Work instructions
Your answer should contain only the lines from the top of the data below down through the one with "Code: MIT License. Hardware: CERN-OHL-S v2.", transcribed exactly and without pictures; please include nothing more.

Data excerpts

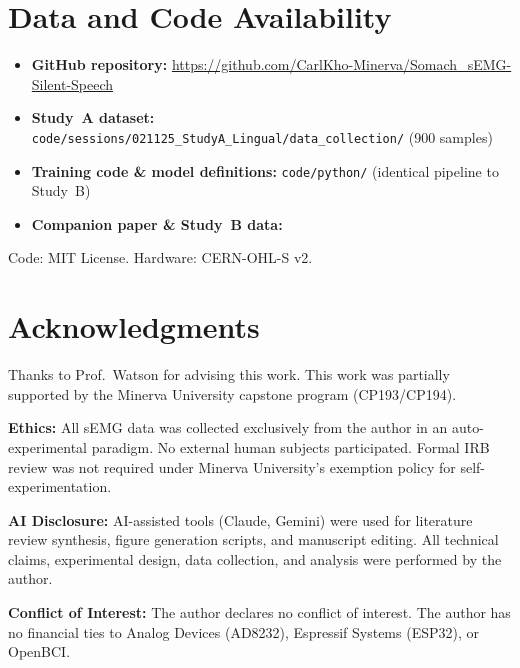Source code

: \documentclass{article}
\begin{document}
\section*{Data and Code Availability}

\begin{itemize}
    \item \textbf{GitHub repository:} \url{https://github.com/CarlKho-Minerva/Somach_sEMG-Silent-Speech}
    \item \textbf{Study~A dataset:} \texttt{code/sessions/021125\_StudyA\_Lingual/data\_collection/} (900 samples)
    \item \textbf{Training code \& model definitions:} \texttt{code/python/} (identical pipeline to Study~B)
    \item \textbf{Companion paper \& Study~B data:}~\cite{kho2026companion}
\end{itemize}
Code: MIT License. Hardware: CERN-OHL-S v2.

\section*{Acknowledgments}

Thanks to Prof.\ Watson for advising this work. This work was partially supported by the Minerva University capstone program (CP193/CP194).

\textbf{Ethics:} All sEMG data was collected exclusively from the author in an auto-experimental paradigm. No external human subjects participated. Formal IRB review was not required under Minerva University's exemption policy for self-experimentation.

\textbf{AI Disclosure:} AI-assisted tools (Claude, Gemini) were used for literature review synthesis, figure generation scripts, and manuscript editing. All technical claims, experimental design, data collection, and analysis were performed by the author.

\textbf{Conflict of Interest:} The author declares no conflict of interest. The author has no financial ties to Analog Devices (AD8232), Espressif Systems (ESP32), or OpenBCI.
\end{document}
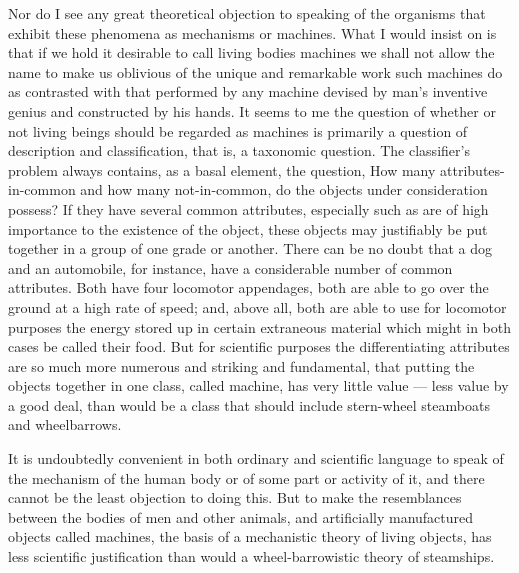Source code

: \documentclass[a4paper, 11pt, oneside, polutonikogreek, english, landscape]{article}
\begin{document}
Nor do I see any great theoretical objection to speaking of the organisms that exhibit these phenomena as mechanisms or machines. What I would insist on is that if we hold it desirable to call living bodies machines we shall not allow the name to make us oblivious of the unique and remarkable work such machines do as contrasted with that performed by any machine devised by man's inventive genius and constructed by his hands. It seems to me the question of whether or not living beings should be regarded as machines is primarily a question of description and classification, that is, a taxonomic question. The classifier's problem always contains, as a basal element, the question, How many attributes-in-common and how many not-in-common, do the objects under consideration possess? If they have several common attributes, especially such as are of high importance to the existence of the object, these objects may justifiably be put together in a group of one grade or another. There can be no doubt that a dog and an automobile, for instance, have a considerable number of common attributes. Both have four locomotor appendages, both are able to go over the ground at a high rate of speed; and, above all, both are able to use for locomotor purposes the energy stored up in certain extraneous material which might in both cases be called their food. But for scientific purposes the differentiating attributes are so much more numerous and striking and fundamental, that putting the objects together in one class, called machine, has very little value --- less value by a good deal, than would be a class that should include stern-wheel steamboats and wheelbarrows.

It is undoubtedly convenient in both ordinary and scientific language to speak of the mechanism of the human body or of some part or activity of it, and there cannot be the least objection to doing this. But to make the resemblances between the bodies of men and other animals, and artificially manufactured objects called machines, the basis of a mechanistic theory of living objects, has less scientific justification than would a wheel-barrowistic theory of steamships.

\subsection{}
\end{document}
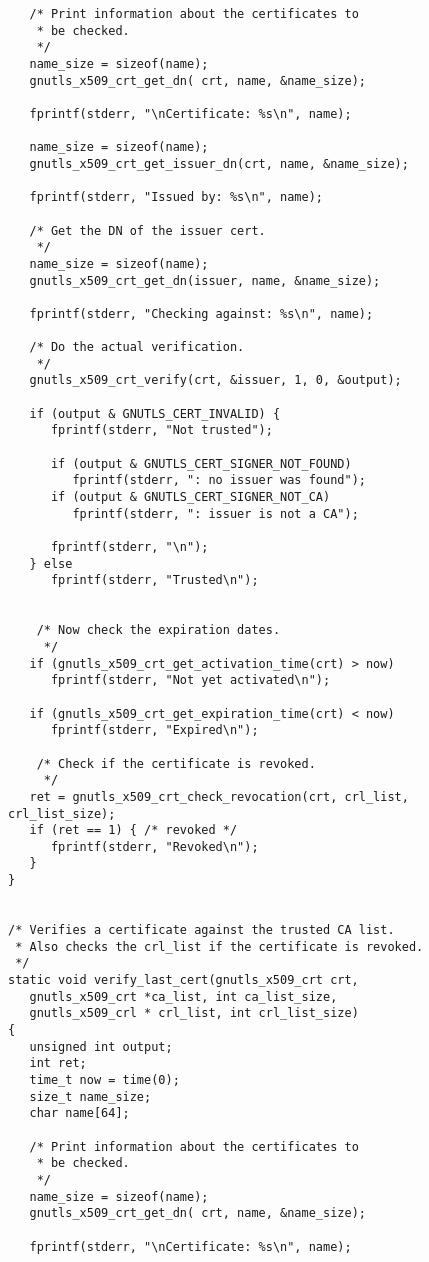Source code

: \begin{verbatim}
   /* Print information about the certificates to
    * be checked.
    */
   name_size = sizeof(name);
   gnutls_x509_crt_get_dn( crt, name, &name_size);

   fprintf(stderr, "\nCertificate: %s\n", name);

   name_size = sizeof(name);
   gnutls_x509_crt_get_issuer_dn(crt, name, &name_size);

   fprintf(stderr, "Issued by: %s\n", name);

   /* Get the DN of the issuer cert.
    */
   name_size = sizeof(name);
   gnutls_x509_crt_get_dn(issuer, name, &name_size);

   fprintf(stderr, "Checking against: %s\n", name);

   /* Do the actual verification.
    */
   gnutls_x509_crt_verify(crt, &issuer, 1, 0, &output);

   if (output & GNUTLS_CERT_INVALID) {
      fprintf(stderr, "Not trusted");

      if (output & GNUTLS_CERT_SIGNER_NOT_FOUND)
         fprintf(stderr, ": no issuer was found");
      if (output & GNUTLS_CERT_SIGNER_NOT_CA)
         fprintf(stderr, ": issuer is not a CA");

      fprintf(stderr, "\n");
   } else
      fprintf(stderr, "Trusted\n");


    /* Now check the expiration dates.
     */
   if (gnutls_x509_crt_get_activation_time(crt) > now)
      fprintf(stderr, "Not yet activated\n");

   if (gnutls_x509_crt_get_expiration_time(crt) < now)
      fprintf(stderr, "Expired\n");

    /* Check if the certificate is revoked.
     */
   ret = gnutls_x509_crt_check_revocation(crt, crl_list, crl_list_size);
   if (ret == 1) { /* revoked */
      fprintf(stderr, "Revoked\n");
   }
}


/* Verifies a certificate against the trusted CA list.
 * Also checks the crl_list if the certificate is revoked.
 */
static void verify_last_cert(gnutls_x509_crt crt,
   gnutls_x509_crt *ca_list, int ca_list_size,
   gnutls_x509_crl * crl_list, int crl_list_size)
{ 
   unsigned int output;
   int ret;
   time_t now = time(0);
   size_t name_size;
   char name[64];

   /* Print information about the certificates to
    * be checked.
    */
   name_size = sizeof(name);
   gnutls_x509_crt_get_dn( crt, name, &name_size);

   fprintf(stderr, "\nCertificate: %s\n", name);


\end{verbatim}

Output for this task
Source code

: \documentclass{article}
\begin{document}
\section*{Data and Code Availability}

\begin{itemize}
    \item \textbf{GitHub repository:} \url{https://github.com/CarlKho-Minerva/Somach_sEMG-Silent-Speech}
    \item \textbf{Study~A dataset:} \texttt{code/sessions/021125\_StudyA\_Lingual/data\_collection/} (900 samples)
    \item \textbf{Training code \& model definitions:} \texttt{code/python/} (identical pipeline to Study~B)
    \item \textbf{Companion paper \& Study~B data:}~\cite{kho2026companion}
\end{itemize}
Code: MIT License. Hardware: CERN-OHL-S v2.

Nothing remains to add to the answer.